“Un tempo lontano, quando avevo sei anni, in un libro sulle foreste primordiali, intitolato “Storie vissute della natura”, vidi un magnifico disegno. Rappresentava un serpente boa nell’atto di inghiottire un animale.
Eccovi la copia del disegno. C’era scritto: “I boa ingoiano la loro preda tutta intera, senza masticarla. Dopo di che non riescono piu’ a muoversi e dormono durante i sei mesi che la digestione richiede”.
Meditai a lungo sulle avventure della jungla. E a mia volta riuscii a tracciare il mio primo disegno.
Il mio disegno numero uno. Era cosi’:
Mostrai il mio capolavoro alle persone grandi, domandando se il disegno li spaventava. Ma mi risposero: “ Spaventare? Perche’ mai, uno dovrebbe essere spaventato da un cappello?” .
Il mio disegno non era il disegno di un cappello. Era il disegno di un boa che digeriva un elefante.
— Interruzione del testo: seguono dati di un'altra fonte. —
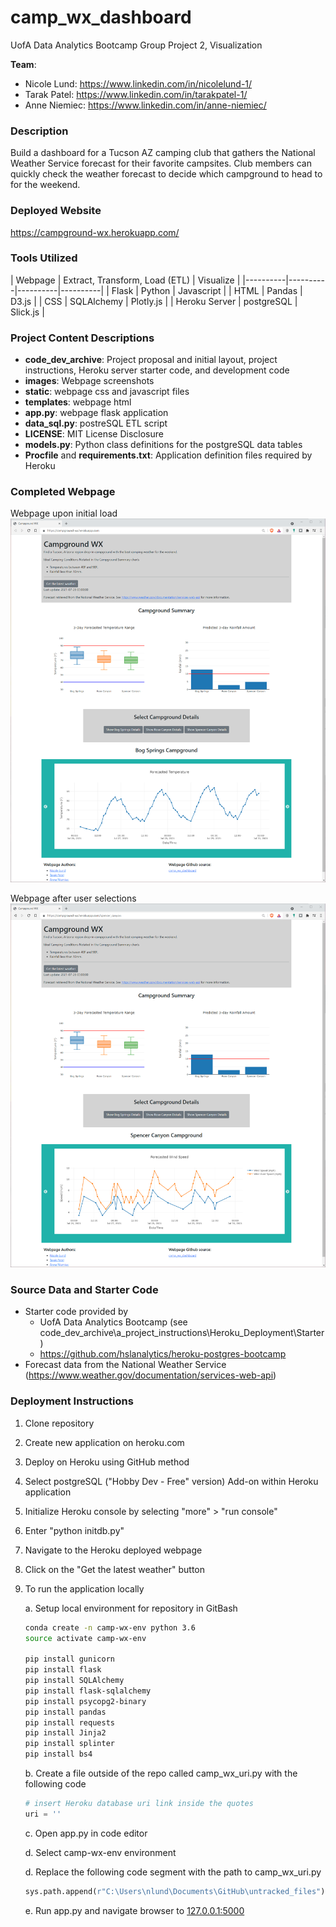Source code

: # camp_wx_dashboard
UofA Data Analytics Bootcamp Group Project 2, Visualization

**Team**:  
* Nicole Lund: <a href="https://www.linkedin.com/in/nicolelund-1/" target="_blank">https://www.linkedin.com/in/nicolelund-1/</a>
* Tarak Patel: <a href="https://www.linkedin.com/in/tarakpatel-1/" target="_blank">https://www.linkedin.com/in/tarakpatel-1/</a>
* Anne Niemiec: <a href="https://www.linkedin.com/in/anne-niemiec/" target="_blank">https://www.linkedin.com/in/anne-niemiec/</a>

### Description
Build a dashboard for a Tucson AZ camping club that gathers the National Weather Service forecast for their favorite campsites. Club members can quickly check the weather forecast to decide which campground to head to for the weekend.

### Deployed Website
<a href="https://campground-wx.herokuapp.com/" target="_blank">https://campground-wx.herokuapp.com/</a>

### Tools Utilized
| Webpage | Extract, Transform, Load (ETL) | Visualize |
|----------|----------|----------|----------|
| Flask | Python | Javascript | 
| HTML | Pandas | D3.js |
| CSS | SQLAlchemy | Plotly.js |
| Heroku Server | postgreSQL | Slick.js |

### Project Content Descriptions
* **code_dev_archive**: Project proposal and initial layout, project instructions, Heroku server starter code, and development code
* **images**: Webpage screenshots
* **static**: webpage css and javascript files
* **templates**: webpage html
* **app.py**: webpage flask application
* **data_sql.py**: postreSQL ETL script
* **LICENSE**: MIT License Disclosure
* **models.py**: Python class definitions for the postgreSQL data tables
* **Procfile** and **requirements.txt**: Application definition files required by Heroku

### Completed Webpage
Webpage upon initial load
![Landing Page](images/landing_page.png)

Webpage after user selections
![User selections](images/user_selections.png)

### Source Data and Starter Code
* Starter code provided by 
    * UofA Data Analytics Bootcamp (see code_dev_archive\a_project_instructions\Heroku_Deployment\Starter) 
    * <a href="https://github.com/hslanalytics/heroku-postgres-bootcamp" target="_blank">https://github.com/hslanalytics/heroku-postgres-bootcamp</a>
* Forecast data from the National Weather Service (<a href="https://www.weather.gov/documentation/services-web-api" target="_blank">https://www.weather.gov/documentation/services-web-api</a>)

### Deployment Instructions
1. Clone repository
2. Create new application on heroku.com
3. Deploy on Heroku using GitHub method
4. Select postgreSQL ("Hobby Dev - Free" version) Add-on within Heroku application
5. Initialize Heroku console by selecting "more" > "run console"
6. Enter "python initdb.py"
7. Navigate to the Heroku deployed webpage
8. Click on the "Get the latest weather" button

9. To run the application locally

    a. Setup local environment for repository in GitBash
    ```bash
    conda create -n camp-wx-env python 3.6
    source activate camp-wx-env
    
    pip install gunicorn
    pip install flask
    pip install SQLAlchemy
    pip install flask-sqlalchemy
    pip install psycopg2-binary
    pip install pandas
    pip install requests
    pip install Jinja2
    pip install splinter
    pip install bs4
    ```
    
    b. Create a file outside of the repo called camp_wx_uri.py with the following code
    ```python
    # insert Heroku database uri link inside the quotes
    uri = ''
    ```

    c. Open app.py in code editor
    
    d. Select camp-wx-env environment
    
    d. Replace the following code segment with the path to camp_wx_uri.py
    ```python
    sys.path.append(r"C:\Users\nlund\Documents\GitHub\untracked_files")
    ```

    e. Run app.py and navigate browser to <a href="127.0.0.1:5000" target="_blank">127.0.0.1:5000</a>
Affinche’ vedessero chiaramente che cos’era, disegnai l’interno del boa. Bisogna sempre spiegargliele le cose, ai grandi.
Il mio disegno numero due si presentava cosi’:
Questa volta mi risposero di lasciare da parte i boa, sia di fuori che di dentro, e di applicarmi invece alla geografia, alla storia, all’aritmetica e alla grammatica. Fu cosi’ che a sei anni io rinunziai a quella che avrebbe potuto essere la mia gloriosa carriera di pittore.
Il fallimento del mio disegno numero uno e del mio disegno numero due mi aveva disarmato. I grandi non capiscono mai niente da soli e i bambini si stancano a spiegargli tutto ogni volta.
Allora scelsi un’altra professione e imparai a pilotare gli aeroplani. Ho volato un po’ sopra tutto il mondo: e veramente la geografia mi e’ stata molto utile. A colpo d’occhio posso distinguere la Cina dall’Arizona, e se uno si perde nella notte, questa sapienza e’ di grande aiuto.
Ho conosciuto molte persone importanti nella mia vita, ho vissuto a lungo in mezzo ai grandi. Li ho conosciuti intimamente, li ho osservati proprio da vicino. Ma l’opinione che avevo di loro non e’ molto migliorata.
Quando ne incontravo uno che mi sembrava di mente aperta, tentavo l’esperimento del mio disegno numero uno, che ho sempre conservato. Cercavo di capire cosi’ se era veramente una persona comprensiva.
Ma, chiunque fosse, uomo o donna, mi rispondeva: “E’ un cappello”. E allora non parlavo di boa, di foreste primitive, di stelle. Mi abbassavo al suo livello. Gli parlavo di bridge, di golf, di politica, di cravatte.
E lui era tutto soddisfatto di avere incontrato un uomo tanto sensibile.”